Au point de vue doctrinal, les deux opinions sont parfaitement licites ; cependant il est plus conforme à
l’interprétation des SS. Pères et des exégètes catholiques de regarder ce texte comme strictement
messianique. Voir Vercellone, Taurini, 1836. Quoi qu’il en soit, on a fait observer avec beaucoup de justesse
que cette prophétie est la clef d’or qui ouvre toutes les autres, elle a en effet des liens universels avec tout ce
qui concerne le Messie ; sans son secours, les autres prédictions relatives à la personne du Christ seraient très
souvent incompréhensibles, car elles lui attribuent des qualités tout à fait inconciliables avec la nature
humaine ; or Isaïe nous apprend précisément ici qu’il est Emmanuel, Immanou-El, Dieu avec nous. –
Emmanuel. Et pourtant Jésus n’a jamais porté ce beau nom ! Mais il a fait plus que cela ; il en a vérifié la
signification, ce qui suffit largement pour réaliser la prophétie. – Ce qui signifie. Cette note a été ajoutée sans
doute par le traducteur grec du premier Évangile ; les destinataires, qui étaient des Juifs d’origine, n’avaient
pas besoin qu’on leur interprétât un nom hébreu.

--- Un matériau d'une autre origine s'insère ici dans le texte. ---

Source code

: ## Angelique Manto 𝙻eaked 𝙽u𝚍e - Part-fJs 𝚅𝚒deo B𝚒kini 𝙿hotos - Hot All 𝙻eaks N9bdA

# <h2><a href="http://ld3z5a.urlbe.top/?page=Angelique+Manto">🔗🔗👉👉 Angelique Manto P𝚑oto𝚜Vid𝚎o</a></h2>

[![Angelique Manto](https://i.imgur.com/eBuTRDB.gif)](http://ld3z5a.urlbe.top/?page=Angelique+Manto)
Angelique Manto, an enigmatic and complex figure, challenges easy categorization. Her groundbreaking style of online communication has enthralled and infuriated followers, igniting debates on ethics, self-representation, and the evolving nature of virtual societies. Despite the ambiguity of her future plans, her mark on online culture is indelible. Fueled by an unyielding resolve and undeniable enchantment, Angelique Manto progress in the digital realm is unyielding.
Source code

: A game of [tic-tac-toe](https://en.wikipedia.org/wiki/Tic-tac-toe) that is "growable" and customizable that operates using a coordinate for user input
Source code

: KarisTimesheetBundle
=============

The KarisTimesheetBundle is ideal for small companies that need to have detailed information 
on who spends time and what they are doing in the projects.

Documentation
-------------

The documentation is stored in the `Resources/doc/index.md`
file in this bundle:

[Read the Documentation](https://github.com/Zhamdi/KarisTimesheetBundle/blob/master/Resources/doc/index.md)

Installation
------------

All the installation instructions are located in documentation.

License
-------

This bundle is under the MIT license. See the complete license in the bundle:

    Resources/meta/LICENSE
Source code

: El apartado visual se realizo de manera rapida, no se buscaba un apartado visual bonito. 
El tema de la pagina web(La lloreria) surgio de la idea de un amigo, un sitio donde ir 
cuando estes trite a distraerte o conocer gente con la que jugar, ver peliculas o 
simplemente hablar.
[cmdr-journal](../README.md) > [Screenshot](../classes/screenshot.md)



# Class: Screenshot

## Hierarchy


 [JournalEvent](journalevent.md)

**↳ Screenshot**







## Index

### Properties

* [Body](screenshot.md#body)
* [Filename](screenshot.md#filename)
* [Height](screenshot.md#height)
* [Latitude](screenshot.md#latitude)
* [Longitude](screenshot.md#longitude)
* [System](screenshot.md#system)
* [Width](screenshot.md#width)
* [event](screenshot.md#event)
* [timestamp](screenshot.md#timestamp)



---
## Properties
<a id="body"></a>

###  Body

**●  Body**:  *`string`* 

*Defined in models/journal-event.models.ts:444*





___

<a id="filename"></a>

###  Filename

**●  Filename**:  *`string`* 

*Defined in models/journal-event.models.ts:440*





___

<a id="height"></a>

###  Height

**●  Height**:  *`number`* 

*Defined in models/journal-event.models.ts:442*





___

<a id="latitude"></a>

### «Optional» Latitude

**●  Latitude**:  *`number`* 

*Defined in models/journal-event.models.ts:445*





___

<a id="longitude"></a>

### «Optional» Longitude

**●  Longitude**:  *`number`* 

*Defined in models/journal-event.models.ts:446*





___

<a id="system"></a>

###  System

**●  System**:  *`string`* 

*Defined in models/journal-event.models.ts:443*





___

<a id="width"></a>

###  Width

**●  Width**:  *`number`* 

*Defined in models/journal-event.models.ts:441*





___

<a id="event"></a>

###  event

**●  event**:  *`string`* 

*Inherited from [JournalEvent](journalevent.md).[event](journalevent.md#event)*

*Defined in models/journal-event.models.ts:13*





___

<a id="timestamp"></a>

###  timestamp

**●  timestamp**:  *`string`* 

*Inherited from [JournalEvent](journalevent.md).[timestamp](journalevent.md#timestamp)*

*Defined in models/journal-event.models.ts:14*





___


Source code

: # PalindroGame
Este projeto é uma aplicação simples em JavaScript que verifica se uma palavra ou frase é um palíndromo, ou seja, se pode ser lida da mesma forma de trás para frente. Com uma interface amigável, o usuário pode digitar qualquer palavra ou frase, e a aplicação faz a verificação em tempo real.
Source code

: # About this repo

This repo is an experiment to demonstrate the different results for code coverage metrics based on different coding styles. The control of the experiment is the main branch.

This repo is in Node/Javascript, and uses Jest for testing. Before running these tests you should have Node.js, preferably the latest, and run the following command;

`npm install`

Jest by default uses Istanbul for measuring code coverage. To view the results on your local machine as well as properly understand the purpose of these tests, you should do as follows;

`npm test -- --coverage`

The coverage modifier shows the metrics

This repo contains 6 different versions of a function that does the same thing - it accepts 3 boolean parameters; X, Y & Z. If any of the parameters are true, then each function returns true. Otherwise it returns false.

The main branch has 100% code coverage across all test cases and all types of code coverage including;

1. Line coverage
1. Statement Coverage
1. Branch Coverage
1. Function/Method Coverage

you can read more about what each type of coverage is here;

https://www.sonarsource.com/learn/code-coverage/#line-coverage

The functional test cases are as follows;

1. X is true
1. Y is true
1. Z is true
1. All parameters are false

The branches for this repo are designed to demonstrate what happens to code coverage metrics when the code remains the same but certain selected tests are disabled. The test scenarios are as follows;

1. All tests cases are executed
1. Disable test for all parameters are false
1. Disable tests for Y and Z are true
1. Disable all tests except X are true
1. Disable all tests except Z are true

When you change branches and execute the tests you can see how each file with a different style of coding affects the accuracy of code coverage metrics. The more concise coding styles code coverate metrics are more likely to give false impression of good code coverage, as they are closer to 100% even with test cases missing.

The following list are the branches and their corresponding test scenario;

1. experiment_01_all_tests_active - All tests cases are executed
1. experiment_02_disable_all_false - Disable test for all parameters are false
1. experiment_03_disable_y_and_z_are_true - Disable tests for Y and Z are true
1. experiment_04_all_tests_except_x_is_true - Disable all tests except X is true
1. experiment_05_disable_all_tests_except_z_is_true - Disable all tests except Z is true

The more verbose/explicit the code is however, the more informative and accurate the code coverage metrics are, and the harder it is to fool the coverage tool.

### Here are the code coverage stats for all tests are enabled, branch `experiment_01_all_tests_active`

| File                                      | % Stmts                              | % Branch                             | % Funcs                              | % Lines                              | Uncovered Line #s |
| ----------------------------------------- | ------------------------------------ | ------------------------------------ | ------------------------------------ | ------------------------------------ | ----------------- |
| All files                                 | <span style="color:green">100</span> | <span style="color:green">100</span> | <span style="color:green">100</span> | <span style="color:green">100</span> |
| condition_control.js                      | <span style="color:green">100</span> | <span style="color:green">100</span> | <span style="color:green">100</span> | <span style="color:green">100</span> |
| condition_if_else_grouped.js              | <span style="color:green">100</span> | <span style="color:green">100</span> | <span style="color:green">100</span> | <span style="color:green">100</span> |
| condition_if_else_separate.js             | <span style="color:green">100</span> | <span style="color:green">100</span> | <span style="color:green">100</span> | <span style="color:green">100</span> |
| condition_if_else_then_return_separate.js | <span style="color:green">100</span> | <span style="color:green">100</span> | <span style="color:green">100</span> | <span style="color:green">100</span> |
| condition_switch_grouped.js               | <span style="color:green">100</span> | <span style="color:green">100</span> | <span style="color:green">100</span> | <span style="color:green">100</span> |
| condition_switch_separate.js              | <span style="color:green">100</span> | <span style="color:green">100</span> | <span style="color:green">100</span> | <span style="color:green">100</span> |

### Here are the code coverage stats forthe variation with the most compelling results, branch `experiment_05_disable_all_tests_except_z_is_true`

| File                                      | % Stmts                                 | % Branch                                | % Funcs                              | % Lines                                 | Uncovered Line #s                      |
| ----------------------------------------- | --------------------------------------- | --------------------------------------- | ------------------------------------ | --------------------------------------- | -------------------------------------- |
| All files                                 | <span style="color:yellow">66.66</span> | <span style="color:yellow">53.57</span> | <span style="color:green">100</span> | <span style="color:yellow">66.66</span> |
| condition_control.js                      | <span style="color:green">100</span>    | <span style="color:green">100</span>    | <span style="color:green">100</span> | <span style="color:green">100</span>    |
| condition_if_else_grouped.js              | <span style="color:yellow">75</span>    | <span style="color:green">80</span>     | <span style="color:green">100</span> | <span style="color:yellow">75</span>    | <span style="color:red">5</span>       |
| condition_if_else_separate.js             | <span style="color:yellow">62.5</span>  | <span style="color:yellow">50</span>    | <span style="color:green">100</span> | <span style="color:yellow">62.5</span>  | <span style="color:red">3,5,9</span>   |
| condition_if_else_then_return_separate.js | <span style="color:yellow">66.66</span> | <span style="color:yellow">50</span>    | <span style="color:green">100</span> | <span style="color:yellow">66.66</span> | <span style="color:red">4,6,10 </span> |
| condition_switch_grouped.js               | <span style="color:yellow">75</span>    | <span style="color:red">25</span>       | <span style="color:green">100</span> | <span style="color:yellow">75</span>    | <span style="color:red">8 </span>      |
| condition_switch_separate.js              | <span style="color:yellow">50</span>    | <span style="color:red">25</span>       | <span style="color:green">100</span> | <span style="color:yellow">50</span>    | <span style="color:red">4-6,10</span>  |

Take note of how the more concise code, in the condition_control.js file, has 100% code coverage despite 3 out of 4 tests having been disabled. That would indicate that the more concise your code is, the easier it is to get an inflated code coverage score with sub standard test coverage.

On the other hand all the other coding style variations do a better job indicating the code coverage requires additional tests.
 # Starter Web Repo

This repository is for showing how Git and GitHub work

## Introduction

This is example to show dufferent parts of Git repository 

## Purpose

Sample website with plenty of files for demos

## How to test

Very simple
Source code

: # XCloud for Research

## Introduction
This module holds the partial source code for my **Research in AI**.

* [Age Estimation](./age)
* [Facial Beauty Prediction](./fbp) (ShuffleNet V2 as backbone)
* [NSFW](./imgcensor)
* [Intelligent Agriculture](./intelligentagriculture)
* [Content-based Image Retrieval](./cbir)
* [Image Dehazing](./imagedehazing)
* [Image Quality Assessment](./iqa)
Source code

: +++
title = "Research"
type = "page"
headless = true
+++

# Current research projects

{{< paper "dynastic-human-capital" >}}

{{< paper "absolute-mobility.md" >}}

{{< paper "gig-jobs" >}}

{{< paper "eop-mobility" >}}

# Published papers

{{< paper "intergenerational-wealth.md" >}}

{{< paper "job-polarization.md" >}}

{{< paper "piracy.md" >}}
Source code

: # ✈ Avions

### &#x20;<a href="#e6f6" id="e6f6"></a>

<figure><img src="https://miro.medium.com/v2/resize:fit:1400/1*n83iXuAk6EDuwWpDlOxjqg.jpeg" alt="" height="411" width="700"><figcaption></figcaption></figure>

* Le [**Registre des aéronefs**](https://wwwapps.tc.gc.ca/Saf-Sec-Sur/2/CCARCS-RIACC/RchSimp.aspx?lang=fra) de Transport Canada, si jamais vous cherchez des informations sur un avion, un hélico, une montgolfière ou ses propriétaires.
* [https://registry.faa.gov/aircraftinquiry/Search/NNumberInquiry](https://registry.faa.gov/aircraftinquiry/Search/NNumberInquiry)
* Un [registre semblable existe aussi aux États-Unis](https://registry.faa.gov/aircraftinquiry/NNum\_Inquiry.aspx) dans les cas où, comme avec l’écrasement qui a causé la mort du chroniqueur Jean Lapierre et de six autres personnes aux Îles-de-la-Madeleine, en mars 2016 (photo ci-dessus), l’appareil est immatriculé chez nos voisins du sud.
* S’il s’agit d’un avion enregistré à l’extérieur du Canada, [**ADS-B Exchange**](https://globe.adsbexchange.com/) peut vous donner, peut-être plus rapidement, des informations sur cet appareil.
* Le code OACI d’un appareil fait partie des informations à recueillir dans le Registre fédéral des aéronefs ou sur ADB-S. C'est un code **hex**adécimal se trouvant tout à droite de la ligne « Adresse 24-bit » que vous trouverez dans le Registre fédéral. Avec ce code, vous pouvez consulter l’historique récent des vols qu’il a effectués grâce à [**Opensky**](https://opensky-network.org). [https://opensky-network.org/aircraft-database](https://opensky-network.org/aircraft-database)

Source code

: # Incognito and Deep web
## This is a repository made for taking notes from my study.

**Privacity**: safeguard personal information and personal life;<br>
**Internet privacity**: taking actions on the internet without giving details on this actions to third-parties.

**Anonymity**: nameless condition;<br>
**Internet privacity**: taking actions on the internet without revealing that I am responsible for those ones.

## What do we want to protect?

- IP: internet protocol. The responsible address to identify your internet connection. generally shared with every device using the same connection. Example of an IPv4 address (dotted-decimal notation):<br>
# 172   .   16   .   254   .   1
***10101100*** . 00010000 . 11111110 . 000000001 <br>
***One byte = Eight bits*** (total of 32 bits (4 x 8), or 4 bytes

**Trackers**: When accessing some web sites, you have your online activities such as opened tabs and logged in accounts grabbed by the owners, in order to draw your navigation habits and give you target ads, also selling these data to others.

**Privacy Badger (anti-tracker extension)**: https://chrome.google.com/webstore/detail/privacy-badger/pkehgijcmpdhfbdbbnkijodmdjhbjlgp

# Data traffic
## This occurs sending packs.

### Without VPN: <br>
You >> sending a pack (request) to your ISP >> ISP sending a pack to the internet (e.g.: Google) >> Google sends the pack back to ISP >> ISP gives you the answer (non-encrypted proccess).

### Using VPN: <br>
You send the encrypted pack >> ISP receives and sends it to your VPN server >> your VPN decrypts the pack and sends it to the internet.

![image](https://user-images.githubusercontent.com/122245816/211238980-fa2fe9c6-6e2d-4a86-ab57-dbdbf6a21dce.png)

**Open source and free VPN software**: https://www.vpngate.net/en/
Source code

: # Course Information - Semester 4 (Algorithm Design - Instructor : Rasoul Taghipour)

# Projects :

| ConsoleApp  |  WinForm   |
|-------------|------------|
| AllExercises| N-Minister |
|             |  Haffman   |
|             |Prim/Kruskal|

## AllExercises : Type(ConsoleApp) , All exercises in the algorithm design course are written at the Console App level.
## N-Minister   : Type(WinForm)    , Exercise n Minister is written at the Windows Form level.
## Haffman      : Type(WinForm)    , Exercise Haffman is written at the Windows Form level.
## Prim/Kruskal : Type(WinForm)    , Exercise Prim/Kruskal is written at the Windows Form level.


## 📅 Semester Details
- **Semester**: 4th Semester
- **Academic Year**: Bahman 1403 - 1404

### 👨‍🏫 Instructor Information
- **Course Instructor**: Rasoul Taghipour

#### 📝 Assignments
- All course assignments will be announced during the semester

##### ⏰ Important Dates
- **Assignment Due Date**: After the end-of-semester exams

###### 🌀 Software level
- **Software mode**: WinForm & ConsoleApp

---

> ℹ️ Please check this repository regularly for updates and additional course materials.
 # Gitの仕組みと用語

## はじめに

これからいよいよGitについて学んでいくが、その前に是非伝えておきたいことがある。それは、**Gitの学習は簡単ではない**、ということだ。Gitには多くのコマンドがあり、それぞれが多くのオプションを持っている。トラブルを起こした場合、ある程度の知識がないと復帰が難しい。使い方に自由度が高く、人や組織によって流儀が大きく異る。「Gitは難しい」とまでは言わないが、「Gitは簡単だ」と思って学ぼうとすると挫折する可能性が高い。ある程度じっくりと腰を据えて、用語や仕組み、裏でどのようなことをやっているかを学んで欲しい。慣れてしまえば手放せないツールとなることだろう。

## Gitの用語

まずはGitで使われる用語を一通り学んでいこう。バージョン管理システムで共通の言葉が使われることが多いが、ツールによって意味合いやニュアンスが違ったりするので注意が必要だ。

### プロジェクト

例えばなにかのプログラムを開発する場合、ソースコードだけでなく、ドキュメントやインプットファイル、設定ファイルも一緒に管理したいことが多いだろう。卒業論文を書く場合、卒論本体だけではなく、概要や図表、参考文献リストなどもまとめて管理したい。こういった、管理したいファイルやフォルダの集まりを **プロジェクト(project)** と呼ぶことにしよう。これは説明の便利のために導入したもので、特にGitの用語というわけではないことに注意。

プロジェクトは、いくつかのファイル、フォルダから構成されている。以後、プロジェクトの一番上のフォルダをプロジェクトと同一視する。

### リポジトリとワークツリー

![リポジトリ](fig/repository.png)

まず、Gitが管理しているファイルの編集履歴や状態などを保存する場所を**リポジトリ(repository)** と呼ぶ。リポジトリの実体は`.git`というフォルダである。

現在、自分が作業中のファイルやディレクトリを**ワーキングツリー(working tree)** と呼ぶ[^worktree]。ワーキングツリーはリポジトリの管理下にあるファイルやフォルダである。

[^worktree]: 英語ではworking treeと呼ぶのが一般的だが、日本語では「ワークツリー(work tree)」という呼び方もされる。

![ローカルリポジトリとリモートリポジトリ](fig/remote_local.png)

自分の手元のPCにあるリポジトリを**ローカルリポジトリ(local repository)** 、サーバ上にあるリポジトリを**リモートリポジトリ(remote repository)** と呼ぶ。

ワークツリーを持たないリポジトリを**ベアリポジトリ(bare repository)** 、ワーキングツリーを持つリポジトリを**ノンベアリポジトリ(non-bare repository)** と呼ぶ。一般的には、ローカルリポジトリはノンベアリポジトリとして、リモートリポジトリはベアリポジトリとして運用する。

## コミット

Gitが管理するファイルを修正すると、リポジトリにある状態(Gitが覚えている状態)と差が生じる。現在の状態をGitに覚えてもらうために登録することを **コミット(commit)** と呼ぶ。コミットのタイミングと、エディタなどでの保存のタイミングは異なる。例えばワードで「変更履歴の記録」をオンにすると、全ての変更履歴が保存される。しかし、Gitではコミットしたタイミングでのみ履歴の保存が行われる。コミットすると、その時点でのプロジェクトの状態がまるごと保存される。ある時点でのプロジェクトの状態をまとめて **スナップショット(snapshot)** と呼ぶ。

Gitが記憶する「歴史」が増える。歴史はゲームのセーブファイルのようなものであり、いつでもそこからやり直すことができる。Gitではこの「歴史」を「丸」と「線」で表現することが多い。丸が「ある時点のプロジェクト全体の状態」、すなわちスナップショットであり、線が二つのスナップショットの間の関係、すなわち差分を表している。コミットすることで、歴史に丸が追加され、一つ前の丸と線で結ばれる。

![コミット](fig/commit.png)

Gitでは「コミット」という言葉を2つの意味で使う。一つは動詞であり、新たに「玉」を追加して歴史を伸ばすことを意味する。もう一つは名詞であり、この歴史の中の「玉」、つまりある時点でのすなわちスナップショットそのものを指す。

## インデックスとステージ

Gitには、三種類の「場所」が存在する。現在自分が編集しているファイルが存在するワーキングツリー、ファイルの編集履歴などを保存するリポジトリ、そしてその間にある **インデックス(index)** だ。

Les Saintes Écritures de l’Ancien et du Nouveau Testament et la Tradition vénérable mettent dans une lumière de plus en plus grande le rôle de la Mère du sauveur dans l’économie du salut et le proposent pour ainsi dire à notre contemplation. Les livres de l’Ancien Testament, en effet, décrivent l’histoire du salut et la lente préparation de la venue du Christ au monde. Ces documents primitifs, tels qu’ils sont lus dans l’Église et compris à la lumière de la révélation postérieure et complète, font apparaître progressivement dans une plus parfaite clarté la figure de la femme, Mère du Rédempteur. Dans cette clarté, celle-ci se trouve prophétiquement esquissée dans la promesse (faite à nos premiers parents après la chute) d’une victoire sur le serpent (cf. Gn 3, 15). De même, c’est elle, la Vierge, qui concevra et enfantera un fils auquel sera donné le nom d’Emmanuel (cf. Is 7, 14 ; cf. Mi 5, 2-3 ; Mt 1, 22-23). Elle occupe la première place parmi ces humbles et ces pauvres du Seigneur qui espèrent et reçoivent le salut de lui avec confiance. Enfin, avec elle, la fille de Sion par excellence, après la longue attente de la promesse, s’accomplissent les temps et s’instaure l’économie nouvelle, lorsque le Fils de Dieu, par elle, prit la nature humaine pour libérer l’homme du péché par les mystères de sa chair.
Dans la plénitude du temps, l’Esprit Saint accomplit en Marie toutes les préparations à la venue du Christ dans le Peuple de Dieu. Par l’action de l’Esprit Saint en elle, le Père donne au monde l’Emmanuel, " Dieu-avec-nous " (Mt 1, 23).